Alguns sinais indicam que o tutor está pronto para isso, segundo Joelma. “Quando a pessoa consegue falar sobre o pet, relembrar momentos, sentir que está pronta emocional e financeiramente para essa nova relação e quando percebe que tem disponibilidade de tempo para se dedicar a esse novo membro da família”, observa.
Acompanhamento psicológico
O primeiro passo para vivenciar e conseguir vencer o luto é reconhecer e validar a perda, que, muitas vezes, é vista como um exagero para algumas pessoas.
“A melhor forma de atravessar esse processo é por meio do diálogo sobre o significado que o pet tinha na vida da pessoa enlutada, que, muitas vezes, encontra no psicólogo sua única rede de apoio. Para normalizar a perda, é preciso ter empatia, respeito e sensibilidade sem julgamentos.
E, quando nós, profissionais, reconhecemos essa dor, deixa de ser um luto negligenciado. Na minha rotina, muitas vezes, o atendimento se torna um apoio psicológico para responder à questões como ‘estou enlouquecendo?’, ‘isso não pode ser normal’, ‘tenho que seguir em frente’. Seja como for, essa crença sobre o sofrimento vem do estigma social do luto pela perda do pet”, sugere.

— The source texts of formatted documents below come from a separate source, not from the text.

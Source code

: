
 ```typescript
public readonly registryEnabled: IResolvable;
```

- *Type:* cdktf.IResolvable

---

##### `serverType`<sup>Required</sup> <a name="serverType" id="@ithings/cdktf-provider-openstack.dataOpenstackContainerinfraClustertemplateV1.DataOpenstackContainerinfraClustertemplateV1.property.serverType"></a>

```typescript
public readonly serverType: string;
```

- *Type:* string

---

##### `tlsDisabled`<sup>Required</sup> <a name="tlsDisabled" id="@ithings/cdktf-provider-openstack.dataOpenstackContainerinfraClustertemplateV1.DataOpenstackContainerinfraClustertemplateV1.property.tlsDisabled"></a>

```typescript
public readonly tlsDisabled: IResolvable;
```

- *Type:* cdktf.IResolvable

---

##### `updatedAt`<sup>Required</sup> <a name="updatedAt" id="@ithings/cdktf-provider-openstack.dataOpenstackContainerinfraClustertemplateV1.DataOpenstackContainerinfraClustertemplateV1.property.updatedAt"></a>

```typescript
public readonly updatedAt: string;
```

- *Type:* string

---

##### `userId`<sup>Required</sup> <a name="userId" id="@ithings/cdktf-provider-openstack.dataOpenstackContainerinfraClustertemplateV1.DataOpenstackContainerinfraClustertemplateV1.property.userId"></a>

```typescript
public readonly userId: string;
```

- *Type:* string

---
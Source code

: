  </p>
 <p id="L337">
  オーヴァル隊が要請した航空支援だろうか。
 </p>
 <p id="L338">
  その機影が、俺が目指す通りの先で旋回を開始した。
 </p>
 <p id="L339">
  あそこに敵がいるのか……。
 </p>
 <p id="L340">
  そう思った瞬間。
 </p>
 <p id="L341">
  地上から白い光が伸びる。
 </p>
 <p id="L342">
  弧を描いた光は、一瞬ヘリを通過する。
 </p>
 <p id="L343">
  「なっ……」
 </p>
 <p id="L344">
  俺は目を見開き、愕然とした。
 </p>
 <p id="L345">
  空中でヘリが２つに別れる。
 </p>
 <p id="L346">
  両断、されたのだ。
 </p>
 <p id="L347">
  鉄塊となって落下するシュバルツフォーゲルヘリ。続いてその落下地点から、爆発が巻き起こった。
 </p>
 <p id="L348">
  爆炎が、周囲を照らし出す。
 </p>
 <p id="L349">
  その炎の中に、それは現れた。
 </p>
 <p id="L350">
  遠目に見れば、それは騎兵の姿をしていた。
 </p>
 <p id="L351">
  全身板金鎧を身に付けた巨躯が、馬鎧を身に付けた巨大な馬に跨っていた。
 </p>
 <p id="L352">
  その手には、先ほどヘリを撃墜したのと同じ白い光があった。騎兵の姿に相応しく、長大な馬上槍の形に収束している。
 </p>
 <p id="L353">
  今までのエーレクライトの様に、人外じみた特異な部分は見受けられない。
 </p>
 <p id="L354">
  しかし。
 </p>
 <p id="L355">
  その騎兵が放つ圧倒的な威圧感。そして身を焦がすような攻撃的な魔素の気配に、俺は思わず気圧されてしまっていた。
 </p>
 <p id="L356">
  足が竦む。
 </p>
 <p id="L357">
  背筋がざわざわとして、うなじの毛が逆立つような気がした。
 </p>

Para encerrar, Joelma reforça que o luto é uma dor que parte o coração, um desafio que o cérebro precisa enfrentar e, passar por ele, exige aprender a viver em um mundo marcado pela ausência da presença do pet.
“Felizmente, o cérebro tem uma notável capacidade de encontrar caminhos para integrar essa dor e transformá-la. Desta forma, é importante o autocuidado, como rotina de sono, alimentos saudáveis, fazer caminhada e técnicas de respiração. Se você está passando por isso, não tenha pressa nesse processo, pois este lugar, durante essa fase, te levará ao encontro de si mesmo. E lembre-se: ‘A dor do luto é tanto parte da vida quanto a alegria de viver. É, talvez, o preço que pagamos pelo amor’ (Parkes, 1988, p. 22)”, encerra.
FAQ
O que é o luto pela perda de um pet?
É um processo emocional profundo, com sintomas semelhantes ao luto por um ente querido, como tristeza, culpa, medo e desamparo. Cada pessoa lida de forma única, influenciada por aspectos culturais, sociais e pessoais.
Como lidar com o julgamento social?
Evite minimizar a dor alheia. Frases como “era só um pet” são prejudiciais. Rituais de despedida ajudam a validar a dor e favorecer a superação.
Adotar outro pet ajuda?
Depende da pessoa. Pode ser reconfortante para uns e doloroso para outros. O importante é respeitar o tempo e o desejo do tutor enlutado.